Our real knowledge of the place, however, begins just after the Conquest . A French monk, Benedict, is said to have experienced a vision in his Auxerre monastery, telling him to found an Abbey in England at a place called Selebaie where he would see three swans swimming. After no luck at Salisbury he tried Selby, where he duly observed three swans enter the Ouse. The Abbey was consequently built there, first in wood then in magnificent stone.
Selby gained royal favour after the birth in 1068 of William the Conqueror ’s fourth son Henry, who eventually became Henry I . William was visiting apparently to settle the foundation of the Abbey when Queen Matilda gave birth to Prince Henry. Thus favoured Selby became a huge complex, its church larger than some cathedrals (the central nave that remains today is still vast; the rest has gone along with all of its dependent buildings bar a decayed staithe).

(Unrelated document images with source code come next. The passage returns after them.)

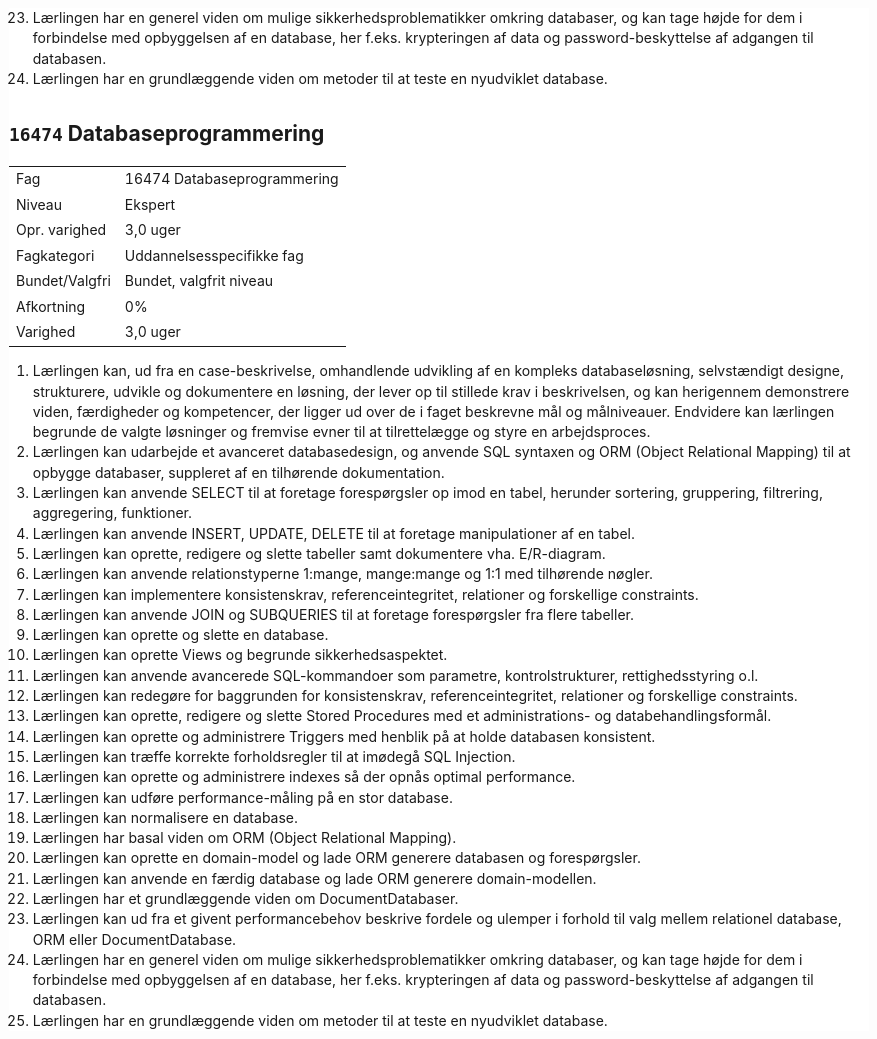 23. Lærlingen har en generel viden om mulige sikkerhedsproblematikker omkring databaser, og kan tage højde for dem i forbindelse med opbyggelsen af en database, her f.eks. krypteringen af data og password-beskyttelse af adgangen til databasen.
24. Lærlingen har en grundlæggende viden om metoder til at teste en nyudviklet database.

## `16474` Databaseprogrammering

|||
|:-|:-|
|Fag| 16474 Databaseprogrammering|
|Niveau| Ekspert|
|Opr. varighed| 3,0 uger|
|Fagkategori| Uddannelsesspecifikke fag|
|Bundet/Valgfri| Bundet, valgfrit niveau|
|Afkortning| 0%|
|Varighed| 3,0 uger|

1. Lærlingen kan, ud fra en case-beskrivelse, omhandlende udvikling af en kompleks databaseløsning, selvstændigt designe, strukturere, udvikle og dokumentere en løsning, der lever op til stillede krav i beskrivelsen, og kan herigennem demonstrere viden, færdigheder og kompetencer, der ligger ud over de i faget beskrevne mål og målniveauer. Endvidere kan lærlingen begrunde de valgte løsninger og fremvise evner til at tilrettelægge og styre en arbejdsproces.
2. Lærlingen kan udarbejde et avanceret databasedesign, og anvende SQL syntaxen og ORM (Object Relational Mapping) til at opbygge databaser, suppleret af en tilhørende dokumentation.
3. Lærlingen kan anvende SELECT til at foretage forespørgsler op imod en tabel, herunder sortering, gruppering, filtrering, aggregering, funktioner.
4. Lærlingen kan anvende INSERT, UPDATE, DELETE til at foretage manipulationer af en tabel.
5. Lærlingen kan oprette, redigere og slette tabeller samt dokumentere vha. E/R-diagram.
6. Lærlingen kan anvende relationstyperne 1:mange, mange:mange og 1:1 med tilhørende nøgler.
7. Lærlingen kan implementere konsistenskrav, referenceintegritet, relationer og forskellige constraints.
8. Lærlingen kan anvende JOIN og SUBQUERIES til at foretage forespørgsler fra flere tabeller.
9. Lærlingen kan oprette og slette en database.
10. Lærlingen kan oprette Views og begrunde sikkerhedsaspektet.
11. Lærlingen kan anvende avancerede SQL-kommandoer som parametre, kontrolstrukturer, rettighedsstyring o.l.
12. Lærlingen kan redegøre for baggrunden for konsistenskrav, referenceintegritet, relationer og forskellige constraints.
13. Lærlingen kan oprette, redigere og slette Stored Procedures med et administrations- og databehandlingsformål.
14. Lærlingen kan oprette og administrere Triggers med henblik på at holde databasen konsistent.
15. Lærlingen kan træffe korrekte forholdsregler til at imødegå SQL Injection.
16. Lærlingen kan oprette og administrere indexes så der opnås optimal performance.
17. Lærlingen kan udføre performance-måling på en stor database.
18. Lærlingen kan normalisere en database.
19. Lærlingen har basal viden om ORM (Object Relational Mapping).
20. Lærlingen kan oprette en domain-model og lade ORM generere databasen og forespørgsler.
21. Lærlingen kan anvende en færdig database og lade ORM generere domain-modellen.
22. Lærlingen har et grundlæggende viden om DocumentDatabaser.
23. Lærlingen kan ud fra et givent performancebehov beskrive fordele og ulemper i forhold til valg mellem relationel database, ORM eller DocumentDatabase.
24. Lærlingen har en generel viden om mulige sikkerhedsproblematikker omkring databaser, og kan tage højde for dem i forbindelse med opbyggelsen af en database, her f.eks. krypteringen af data og password-beskyttelse af adgangen til databasen.
25. Lærlingen har en grundlæggende viden om metoder til at teste en nyudviklet database.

In the 14th century the Washington family was commemorated in a stained-glass window in the Abbey, showing the stars and stripes design that is said to be the model for the flag of the USA.

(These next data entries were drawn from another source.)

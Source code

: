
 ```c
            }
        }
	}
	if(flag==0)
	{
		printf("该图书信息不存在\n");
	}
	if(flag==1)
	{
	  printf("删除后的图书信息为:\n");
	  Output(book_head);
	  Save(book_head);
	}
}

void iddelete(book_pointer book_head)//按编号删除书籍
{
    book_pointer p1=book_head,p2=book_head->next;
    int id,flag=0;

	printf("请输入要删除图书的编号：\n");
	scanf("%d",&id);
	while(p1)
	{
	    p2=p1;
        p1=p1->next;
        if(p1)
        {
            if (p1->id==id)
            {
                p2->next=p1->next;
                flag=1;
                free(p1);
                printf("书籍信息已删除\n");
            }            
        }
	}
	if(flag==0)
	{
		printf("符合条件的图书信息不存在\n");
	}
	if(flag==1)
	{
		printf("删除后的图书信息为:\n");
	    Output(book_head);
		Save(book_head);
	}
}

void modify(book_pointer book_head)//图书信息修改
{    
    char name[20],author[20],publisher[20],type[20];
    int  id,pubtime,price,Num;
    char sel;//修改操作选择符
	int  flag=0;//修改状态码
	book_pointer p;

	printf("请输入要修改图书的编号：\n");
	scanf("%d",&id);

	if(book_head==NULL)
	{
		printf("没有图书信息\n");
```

In 1530 nearby Cawood, site of a great ecclesiastical palace, was where the banished Cardinal Wolsey was arrested to be taken for trial in London , though he died on the way. At the dissolution nine years later Selby Abbey was made over to Sir Ralph Sadler for £736 and an annual rent of £3 10s and 6d.
What was left of the Abbey church became the parish church on March 20 1618. It suffered further damage when the steeple collapsed in 1690.
During the Civil War Selby had its second great moment in history (the first being Henry I’s birth), the Battle of Selby : on April 11 1644, Royalist defenders were overwhelmed by a risky three pronged attack by the Roundhead forces under the command of Lord Fairfax and his son Thomas . A huge store of gunpowder and shot thus fell into Parliamentary hands, and 1500 soldiers loyal to Charles I were captured: both could have made a difference in the subsequent siege of York and the Battle of Marston Moor .
In the 18th century Selby, long a river port of no little consequence, became something of a transport hub, thought to have handled some 500 seagoing ships amounting to more than 300,000 tonnes of cargo per annum in its heyday. This growth was primed by the building of the Aire and Calder Navigation. It was also a major coaching stop on the route to York . Such activity enhanced business prospects in the town, originally known for its wool trade: sail-making and shipbuilding became major employers, shipbuilding lasting until relatively recent days. When in the 19th century the railways displaced the coaching trade Selby became a centre for goods handling, particularly the agricultural produce of the West Riding.
The Ouse, source of much of the town’s wealth over the years, has also too often been its temporary ruin: great floods have devastated it in 1794, 1866, 1947, 1983, and 2000.
It was coal beneath Selby rather than water running through it that briefly dominated the town’s economy from 1976 when the Selby Superpit was dug to its closure in 2004, though the coal-fired Drax power-station nearby remains as a major employer.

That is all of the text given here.